RECORD SET START
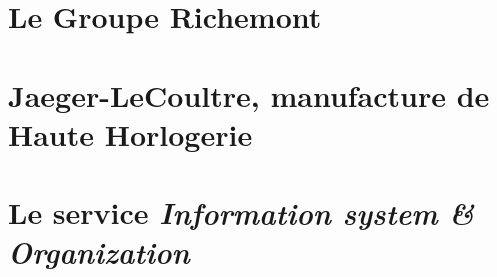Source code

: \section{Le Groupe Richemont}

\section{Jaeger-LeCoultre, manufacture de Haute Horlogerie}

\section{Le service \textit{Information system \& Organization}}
RECORD SET END
RECORD SET START
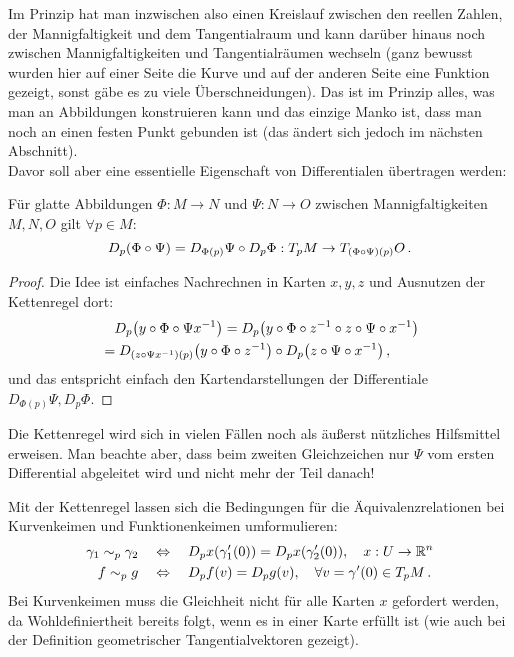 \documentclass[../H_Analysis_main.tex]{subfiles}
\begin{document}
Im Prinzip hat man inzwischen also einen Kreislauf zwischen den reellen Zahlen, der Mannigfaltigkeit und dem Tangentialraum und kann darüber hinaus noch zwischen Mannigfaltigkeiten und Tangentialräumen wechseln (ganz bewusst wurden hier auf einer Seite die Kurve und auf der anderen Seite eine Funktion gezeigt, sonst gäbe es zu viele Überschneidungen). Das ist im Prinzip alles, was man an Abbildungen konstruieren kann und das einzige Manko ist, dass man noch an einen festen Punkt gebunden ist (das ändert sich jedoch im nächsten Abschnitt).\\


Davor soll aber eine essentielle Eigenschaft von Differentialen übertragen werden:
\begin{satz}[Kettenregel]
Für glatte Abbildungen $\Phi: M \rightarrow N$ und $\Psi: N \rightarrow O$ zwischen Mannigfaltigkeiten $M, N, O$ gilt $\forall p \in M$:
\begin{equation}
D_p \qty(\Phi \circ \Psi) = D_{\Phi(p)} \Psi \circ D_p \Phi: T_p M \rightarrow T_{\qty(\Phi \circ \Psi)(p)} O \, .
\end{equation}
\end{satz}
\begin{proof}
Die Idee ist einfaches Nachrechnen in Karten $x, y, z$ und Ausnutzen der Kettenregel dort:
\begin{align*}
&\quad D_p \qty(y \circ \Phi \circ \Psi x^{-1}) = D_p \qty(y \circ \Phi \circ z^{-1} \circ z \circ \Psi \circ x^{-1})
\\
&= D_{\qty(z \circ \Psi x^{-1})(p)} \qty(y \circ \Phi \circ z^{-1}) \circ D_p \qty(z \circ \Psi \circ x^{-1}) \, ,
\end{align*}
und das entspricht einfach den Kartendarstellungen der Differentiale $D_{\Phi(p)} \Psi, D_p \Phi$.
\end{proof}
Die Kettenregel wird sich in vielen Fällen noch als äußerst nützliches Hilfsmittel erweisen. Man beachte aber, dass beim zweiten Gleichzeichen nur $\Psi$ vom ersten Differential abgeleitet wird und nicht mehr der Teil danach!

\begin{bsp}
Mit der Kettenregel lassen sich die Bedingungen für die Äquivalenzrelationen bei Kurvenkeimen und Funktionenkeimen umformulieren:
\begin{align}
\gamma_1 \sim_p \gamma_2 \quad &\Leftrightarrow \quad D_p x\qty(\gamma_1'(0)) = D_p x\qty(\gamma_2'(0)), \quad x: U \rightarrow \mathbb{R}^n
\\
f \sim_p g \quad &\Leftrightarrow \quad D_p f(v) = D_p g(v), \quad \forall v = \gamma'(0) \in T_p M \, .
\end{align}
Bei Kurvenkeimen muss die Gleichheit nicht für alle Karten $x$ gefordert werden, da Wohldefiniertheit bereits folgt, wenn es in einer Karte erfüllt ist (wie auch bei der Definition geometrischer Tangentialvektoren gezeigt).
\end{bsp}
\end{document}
RECORD SET END
* [PROBLEM TO SOLVE]:
Search the data above for "forall" and copy every line where it turns up.

* [ANSWER TO THE PROBLEM]:
Für glatte Abbildungen $\Phi: M \rightarrow N$ und $\Psi: N \rightarrow O$ zwischen Mannigfaltigkeiten $M, N, O$ gilt $\forall p \in M$:
f \sim_p g \quad &\Leftrightarrow \quad D_p f(v) = D_p g(v), \quad \forall v = \gamma'(0) \in T_p M \, .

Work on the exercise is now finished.